◆ **Problem description**
Could you repeat, exactly and with no pictures, only the lines from the start of the records through the line containing "Hilbert space."?

··· Material to process ···

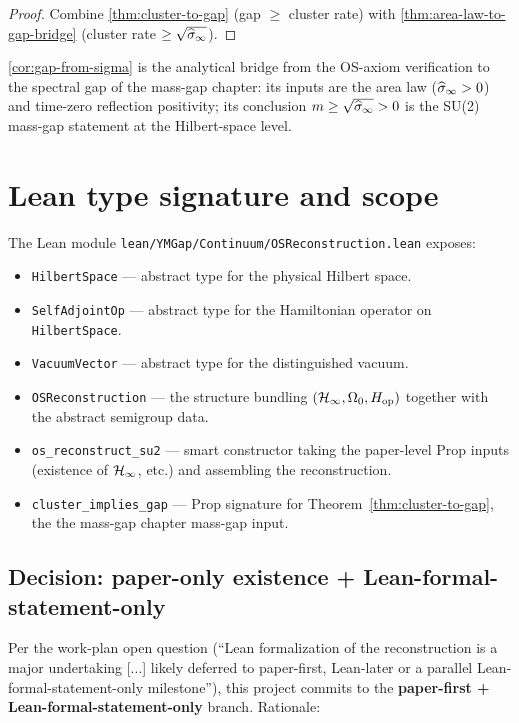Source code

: \begin{proof}
Combine \cref{thm:cluster-to-gap} (gap $\ge$ cluster rate) with
\cref{thm:area-law-to-gap-bridge} (cluster rate $\ge \sqrt{\sighinf}$).
\end{proof}

\cref{cor:gap-from-sigma} is the analytical bridge from the OS-axiom
verification to the spectral gap of the mass-gap chapter: its inputs
are the area law ($\sighinf > 0$) and time-zero reflection positivity;
its conclusion $m \ge \sqrt{\sighinf} > 0$ is the SU(2) mass-gap
statement at the Hilbert-space level.

\section{Lean type signature and scope}
\label{sec:lean-signature}

The Lean module \texttt{lean/YMGap/Continuum/OSReconstruction.lean}
exposes:
\begin{itemize}
  \item \texttt{HilbertSpace} — abstract type for the physical
    Hilbert space.
  \item \texttt{SelfAdjointOp} — abstract type for the Hamiltonian
    operator on \texttt{HilbertSpace}.
  \item \texttt{VacuumVector} — abstract type for the
    distinguished vacuum.
  \item \texttt{OSReconstruction} — the structure bundling
    $(\Hphys, \Omegavac, \Hop)$ together with the abstract
    semigroup data.
  \item \texttt{os\_reconstruct\_su2} — smart constructor taking
    the paper-level Prop inputs (existence of $\Hphys$, etc.) and
    assembling the reconstruction.
  \item \texttt{cluster\_implies\_gap} — Prop signature for
    Theorem~\ref{thm:cluster-to-gap}, the the mass-gap chapter mass-gap input.
\end{itemize}

\subsection*{Decision: paper-only existence + Lean-formal-statement-only}

Per the work-plan  open question (``Lean formalization
of the reconstruction is a major undertaking [...] likely deferred
to paper-first, Lean-later or a parallel Lean-formal-statement-only
milestone''), this project commits to the \textbf{paper-first +
Lean-formal-statement-only} branch.  Rationale:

···

◆ **Response area**
Source code

: \begin{proof}
Combine \cref{thm:cluster-to-gap} (gap $\ge$ cluster rate) with
\cref{thm:area-law-to-gap-bridge} (cluster rate $\ge \sqrt{\sighinf}$).
\end{proof}

\cref{cor:gap-from-sigma} is the analytical bridge from the OS-axiom
verification to the spectral gap of the mass-gap chapter: its inputs
are the area law ($\sighinf > 0$) and time-zero reflection positivity;
its conclusion $m \ge \sqrt{\sighinf} > 0$ is the SU(2) mass-gap
statement at the Hilbert-space level.

\section{Lean type signature and scope}
\label{sec:lean-signature}

The Lean module \texttt{lean/YMGap/Continuum/OSReconstruction.lean}
exposes:
\begin{itemize}
  \item \texttt{HilbertSpace} — abstract type for the physical
    Hilbert space.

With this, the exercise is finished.